=== Section Start ===
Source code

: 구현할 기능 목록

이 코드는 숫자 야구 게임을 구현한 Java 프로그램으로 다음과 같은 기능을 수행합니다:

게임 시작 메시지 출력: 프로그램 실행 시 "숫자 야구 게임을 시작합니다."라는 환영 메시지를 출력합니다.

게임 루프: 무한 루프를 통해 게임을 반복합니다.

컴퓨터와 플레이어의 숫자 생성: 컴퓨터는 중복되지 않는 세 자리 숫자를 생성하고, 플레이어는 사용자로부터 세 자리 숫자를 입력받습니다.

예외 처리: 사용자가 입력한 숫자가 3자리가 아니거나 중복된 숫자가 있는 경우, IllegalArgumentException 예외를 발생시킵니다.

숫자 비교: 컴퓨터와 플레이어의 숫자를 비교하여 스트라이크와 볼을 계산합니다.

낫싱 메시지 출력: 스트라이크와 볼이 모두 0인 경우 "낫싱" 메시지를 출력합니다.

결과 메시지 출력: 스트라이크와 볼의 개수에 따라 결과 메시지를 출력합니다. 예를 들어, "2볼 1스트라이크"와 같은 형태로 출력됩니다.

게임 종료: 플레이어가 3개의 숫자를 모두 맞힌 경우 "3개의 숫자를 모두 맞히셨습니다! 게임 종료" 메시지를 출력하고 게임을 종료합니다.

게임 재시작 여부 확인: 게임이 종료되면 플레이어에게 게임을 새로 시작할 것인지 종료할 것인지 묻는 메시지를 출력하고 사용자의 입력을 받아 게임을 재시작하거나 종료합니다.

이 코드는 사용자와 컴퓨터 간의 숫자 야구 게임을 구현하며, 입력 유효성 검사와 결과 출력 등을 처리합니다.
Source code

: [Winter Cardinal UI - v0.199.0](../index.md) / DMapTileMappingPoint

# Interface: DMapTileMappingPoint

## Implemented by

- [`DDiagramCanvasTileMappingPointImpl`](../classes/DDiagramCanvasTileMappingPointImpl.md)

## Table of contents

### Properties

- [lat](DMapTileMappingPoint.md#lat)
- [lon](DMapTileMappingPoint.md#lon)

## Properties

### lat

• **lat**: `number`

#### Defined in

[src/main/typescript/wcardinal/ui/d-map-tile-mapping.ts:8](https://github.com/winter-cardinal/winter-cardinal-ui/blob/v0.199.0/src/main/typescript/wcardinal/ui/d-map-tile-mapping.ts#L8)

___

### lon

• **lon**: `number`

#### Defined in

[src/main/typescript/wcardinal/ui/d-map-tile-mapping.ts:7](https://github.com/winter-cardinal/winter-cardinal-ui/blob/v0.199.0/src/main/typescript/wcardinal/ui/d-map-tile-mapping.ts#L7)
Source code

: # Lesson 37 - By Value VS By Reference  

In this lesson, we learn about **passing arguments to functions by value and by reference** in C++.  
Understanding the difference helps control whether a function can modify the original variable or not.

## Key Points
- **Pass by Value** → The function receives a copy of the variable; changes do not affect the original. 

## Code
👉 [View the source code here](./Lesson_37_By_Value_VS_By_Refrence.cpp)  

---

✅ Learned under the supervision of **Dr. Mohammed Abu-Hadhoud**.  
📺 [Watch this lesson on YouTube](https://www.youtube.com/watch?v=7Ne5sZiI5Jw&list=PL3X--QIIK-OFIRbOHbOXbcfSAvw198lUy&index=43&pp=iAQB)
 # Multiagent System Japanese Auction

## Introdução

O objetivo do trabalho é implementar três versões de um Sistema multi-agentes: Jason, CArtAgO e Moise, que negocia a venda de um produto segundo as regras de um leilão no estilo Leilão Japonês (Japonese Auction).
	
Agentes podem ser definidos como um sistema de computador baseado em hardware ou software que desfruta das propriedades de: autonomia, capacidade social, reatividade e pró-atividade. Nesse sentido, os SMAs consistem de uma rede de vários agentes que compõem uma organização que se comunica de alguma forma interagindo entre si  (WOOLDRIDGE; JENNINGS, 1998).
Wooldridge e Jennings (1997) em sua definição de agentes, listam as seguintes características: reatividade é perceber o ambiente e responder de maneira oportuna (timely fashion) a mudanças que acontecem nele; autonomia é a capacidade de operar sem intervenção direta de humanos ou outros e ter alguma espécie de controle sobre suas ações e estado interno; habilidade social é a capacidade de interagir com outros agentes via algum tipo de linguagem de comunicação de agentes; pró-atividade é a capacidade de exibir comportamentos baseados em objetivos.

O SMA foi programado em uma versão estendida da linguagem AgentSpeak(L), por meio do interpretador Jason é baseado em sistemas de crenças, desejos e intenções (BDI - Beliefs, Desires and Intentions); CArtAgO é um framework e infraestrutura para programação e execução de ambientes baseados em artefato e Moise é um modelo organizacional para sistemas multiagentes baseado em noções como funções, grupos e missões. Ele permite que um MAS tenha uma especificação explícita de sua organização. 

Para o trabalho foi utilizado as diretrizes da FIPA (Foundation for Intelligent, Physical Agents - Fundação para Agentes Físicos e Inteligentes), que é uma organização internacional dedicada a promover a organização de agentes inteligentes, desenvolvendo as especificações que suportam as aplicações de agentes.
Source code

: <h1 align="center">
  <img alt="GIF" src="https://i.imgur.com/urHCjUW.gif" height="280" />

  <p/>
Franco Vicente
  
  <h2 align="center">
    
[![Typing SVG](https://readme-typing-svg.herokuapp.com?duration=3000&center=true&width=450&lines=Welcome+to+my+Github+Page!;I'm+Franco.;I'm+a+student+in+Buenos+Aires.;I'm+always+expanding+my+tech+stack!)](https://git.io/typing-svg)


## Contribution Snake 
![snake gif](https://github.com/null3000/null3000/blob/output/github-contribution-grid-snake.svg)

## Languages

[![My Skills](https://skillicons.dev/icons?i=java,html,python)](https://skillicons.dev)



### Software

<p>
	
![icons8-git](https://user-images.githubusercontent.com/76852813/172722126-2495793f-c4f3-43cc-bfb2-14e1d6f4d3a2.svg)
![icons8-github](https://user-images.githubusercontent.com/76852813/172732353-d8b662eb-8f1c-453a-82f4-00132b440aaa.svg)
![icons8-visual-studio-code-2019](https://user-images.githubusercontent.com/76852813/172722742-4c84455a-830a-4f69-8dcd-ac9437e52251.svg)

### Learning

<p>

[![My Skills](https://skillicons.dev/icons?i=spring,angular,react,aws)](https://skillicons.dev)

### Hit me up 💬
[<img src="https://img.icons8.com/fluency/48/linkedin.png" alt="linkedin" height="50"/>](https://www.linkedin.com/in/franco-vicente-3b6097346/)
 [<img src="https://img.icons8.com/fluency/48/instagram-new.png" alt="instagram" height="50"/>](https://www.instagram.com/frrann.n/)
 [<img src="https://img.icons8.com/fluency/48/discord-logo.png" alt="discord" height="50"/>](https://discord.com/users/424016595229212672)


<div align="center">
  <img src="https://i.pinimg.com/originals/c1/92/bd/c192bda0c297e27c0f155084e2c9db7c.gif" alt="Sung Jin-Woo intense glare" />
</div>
=== Section End ===
» **DIRECTIONS**
What you give back should be only the lines of the records above, starting at the line with "이 코드는 숫자 야구" and ending at the line with "게임 재시작 여부 확인: 게임이", restated word for word.

» **SOLUTION TO THIS PROBLEM**
이 코드는 숫자 야구 게임을 구현한 Java 프로그램으로 다음과 같은 기능을 수행합니다:

게임 시작 메시지 출력: 프로그램 실행 시 "숫자 야구 게임을 시작합니다."라는 환영 메시지를 출력합니다.

게임 루프: 무한 루프를 통해 게임을 반복합니다.

컴퓨터와 플레이어의 숫자 생성: 컴퓨터는 중복되지 않는 세 자리 숫자를 생성하고, 플레이어는 사용자로부터 세 자리 숫자를 입력받습니다.

예외 처리: 사용자가 입력한 숫자가 3자리가 아니거나 중복된 숫자가 있는 경우, IllegalArgumentException 예외를 발생시킵니다.

숫자 비교: 컴퓨터와 플레이어의 숫자를 비교하여 스트라이크와 볼을 계산합니다.

낫싱 메시지 출력: 스트라이크와 볼이 모두 0인 경우 "낫싱" 메시지를 출력합니다.

결과 메시지 출력: 스트라이크와 볼의 개수에 따라 결과 메시지를 출력합니다. 예를 들어, "2볼 1스트라이크"와 같은 형태로 출력됩니다.

게임 종료: 플레이어가 3개의 숫자를 모두 맞힌 경우 "3개의 숫자를 모두 맞히셨습니다! 게임 종료" 메시지를 출력하고 게임을 종료합니다.

게임 재시작 여부 확인: 게임이 종료되면 플레이어에게 게임을 새로 시작할 것인지 종료할 것인지 묻는 메시지를 출력하고 사용자의 입력을 받아 게임을 재시작하거나 종료합니다.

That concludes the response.